The project helped me achieve my goal though. I can now say I’ve written Rust code. I didn’t use many of the more advanced features of the language like macros, but I was exposed to them and now feel like I have a greater appreciation of why Rust is as popular as it is - and why some people are skeptical.
My Thoughts on Rust
The developer experience is wonderful.
In particular, Rust’s handbook and its built-in package manager Crate are stand-out examples of making it easy for developers to get up and running with a language.
The borrow-checker is frustrating to use.

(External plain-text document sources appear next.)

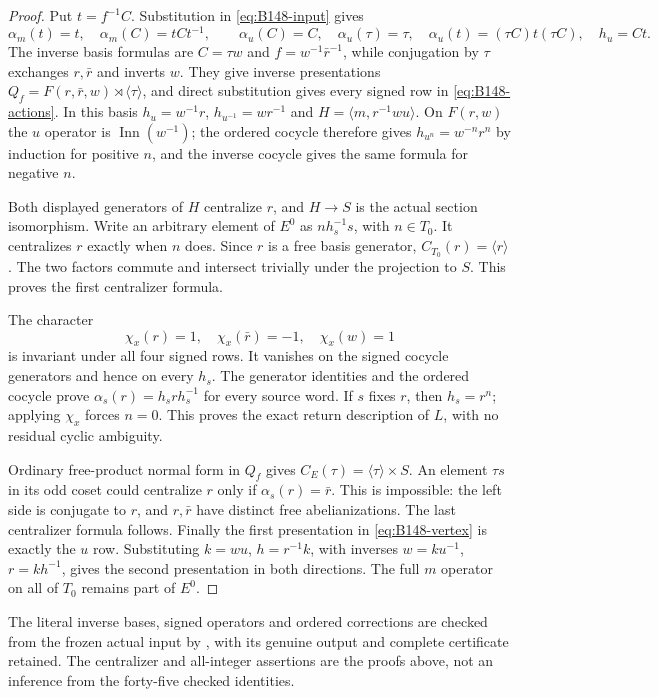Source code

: \begin{proof}
Put $t=f^{-1}C$. Substitution in \eqref{eq:B148-input} gives
\[
 \alpha_m(t)=t,\quad\alpha_m(C)=tCt^{-1},\qquad
 \alpha_u(C)=C,\quad\alpha_u(\tau)=\tau,\quad
 \alpha_u(t)=(\tau C)t(\tau C),\quad h_u=Ct.
\]
The inverse basis formulas are $C=\tau w$ and
$f=w^{-1}\bar r^{-1}$, while conjugation by $\tau$ exchanges $r,\bar r$
and inverts $w$. They give inverse presentations
$Q_f=F(r,\bar r,w)\rtimes\langle\tau\rangle$, and direct substitution
gives every signed row in \eqref{eq:B148-actions}.
In this basis $h_u=w^{-1}r$, $h_{u^{-1}}=wr^{-1}$ and
$H=\langle m,r^{-1}wu\rangle$. On $F(r,w)$ the $u$ operator is
$\operatorname{Inn}(w^{-1})$; the ordered cocycle therefore gives
$h_{u^n}=w^{-n}r^n$ by induction for positive $n$, and the inverse
cocycle gives the same formula for negative $n$.

Both displayed generators of $H$ centralize $r$, and $H\to S$ is the
actual section isomorphism. Write an arbitrary element of $E^0$ as
$n h_s^{-1}s$, with $n\in T_0$. It centralizes $r$ exactly when $n$
does. Since $r$ is a free basis generator, $C_{T_0}(r)=\langle r\rangle$.
The two factors commute and intersect trivially under the projection to
$S$. This proves the first centralizer formula.

The character
\[
 \chi_x(r)=1,\quad\chi_x(\bar r)=-1,\quad\chi_x(w)=1
\]
is invariant under all four signed rows. It vanishes on the signed
cocycle generators and hence on every $h_s$. The generator identities
and the ordered cocycle prove
$\alpha_s(r)=h_srh_s^{-1}$ for every source word. If $s$ fixes $r$,
then $h_s=r^n$; applying $\chi_x$ forces $n=0$. This proves the exact
return description of $L$, with no residual cyclic ambiguity.

Ordinary free-product normal form in $Q_f$ gives
$C_E(\tau)=\langle\tau\rangle\times S$. An element $\tau s$ in its odd
coset could centralize $r$ only if $\alpha_s(r)=\bar r$. This is
impossible: the left side is conjugate to $r$, and $r,\bar r$ have
distinct free abelianizations. The last centralizer formula follows.
Finally the first presentation in \eqref{eq:B148-vertex} is exactly
the $u$ row. Substituting $k=wu$, $h=r^{-1}k$, with inverses
$w=ku^{-1}$, $r=kh^{-1}$, gives the second presentation in both
directions. The full $m$ operator on all of $T_0$ remains part of $E^0$.
\end{proof}
The literal inverse bases, signed operators and ordered corrections are
checked from the frozen actual input by
,
with its genuine output and complete certificate retained. The
centralizer and all-integer assertions are the proofs above, not an
inference from the forty-five checked identities.
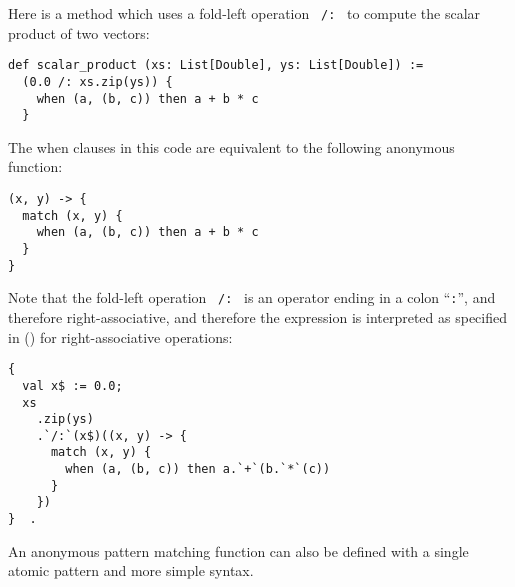\example Here is a method which uses a fold-left operation ~\lstinline!/:!~ to compute the scalar product of two vectors:
\begin{lstlisting}
def scalar_product (xs: List[Double], ys: List[Double]) := 
  (0.0 /: xs.zip(ys)) {
    when (a, (b, c)) then a + b * c
  }
\end{lstlisting}
The when clauses in this code are equivalent to the following anonymous function:
\begin{lstlisting}
(x, y) -> { 
  match (x, y) {
    when (a, (b, c)) then a + b * c
  }
}
\end{lstlisting}
Note that the fold-left operation ~\lstinline!/:!~ is an operator ending in a colon ``\lstinline!:!'', and therefore right-associative, and therefore the expression is interpreted as specified in () for right-associative operations: 

\begin{minipage}{\linewidth}
\begin{lstlisting}[mathescape=false]
{ 
  val x$ := 0.0; 
  xs
    .zip(ys)
    .`/:`(x$)((x, y) -> {
      match (x, y) {
        when (a, (b, c)) then a.`+`(b.`*`(c))
      }
    })
}  . 
\end{lstlisting}
\end{minipage}

An anonymous pattern matching function can also be defined with a single atomic pattern and more simple syntax.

This is hardly an original thought - it’s one of the most commonly-remarked aspects of Rust! While it certainly helps you write pure code free of memory bugs, the borrow checker was very unintuitive. I felt pretty confident in the fundamentals of how it worked, but even so would bang my head against a wall trying to get my code to compile. It turns out that memory is unintuitive and hard to grasp, and writing pure code that never runs into memory issues is hard!
You could argue that the borrow checker is good as it prevents you from writing nasty memory-leak bugs into your code. At the same time though, there were several times where I knew my code would execute correctly given my inputs, but the code technically could have a memory bug given the right circumstance. It took a lot of fighting with the borrow-checker in these cases to constrain my solution down to just the inputs I knew wouldn’t fail or to abstract my variables such that there was no chance of memory issues, even though in practice I knew I’d never get segfaults in my simple Advent of Code program.
Rust slows you down, but your code’s memory management is likely to be correct at the end.
It’s hard to write simple code quickly in Rust. Rust puts a lot of roadblocks in front of you before allowing you to compile your program successfully. However, once the program does compile, you can be pretty confident that a lot of nasty bugs won’t be present (null-pointer exceptions being the one people point to most often). This is what I love about Kotlin, and Rust appears to be doing the same thing for low-level languages that manipulate pointers more directly.
However, whereas I find Kotlin to be fairly forgiving and quick to write with, Rust is not forgiving. It forces you to specify all the ways your program is memory-safe and gives you very few escape hatches when your goal is to write moderately unsafe code. Compare that to Kotlin, where it’s easy to use operators like !! or ?: to escape out of nullability checks in a way that might yield bad behavior, but which you as the programmer expect never to happen (or if it does, you don’t care so much about it). Escape hatches such as these help with quick development, both in cases where you truly don’t care about writing 100% correct code (like in a hobby Advent of Code program) or in the case of quick prototypes where you clean up the code once you’re ready for production.
Takeaways
Overall I enjoyed doing the Advent of Code! I’m happy that I tried a different language than Kotlin. I’d already used Kotlin in my 2022 and 2021 Advent of Code projects. I plan to do 2024 Advent of Code as well, and not just because it’s become sort of a tradition for me. I enjoy the excuse Advent of Code gives me to try something new, so I’ll see what new language or framework I try next year.
The other thing I found doing Advent of Code this year is that I don’t prefer Rust as a language. I’ve enjoyed using Go and Kotlin more, and feel these are more suited to the kind of code I tend to write in my free time. That said, I understand why so many people like Rust and I’m glad I tried it. I also think that judging the language off on just a few programming challenges isn’t a fair evaluation of the language, so I’ll look for opportunities to use Rust in other personal projects to see if my opinion changes.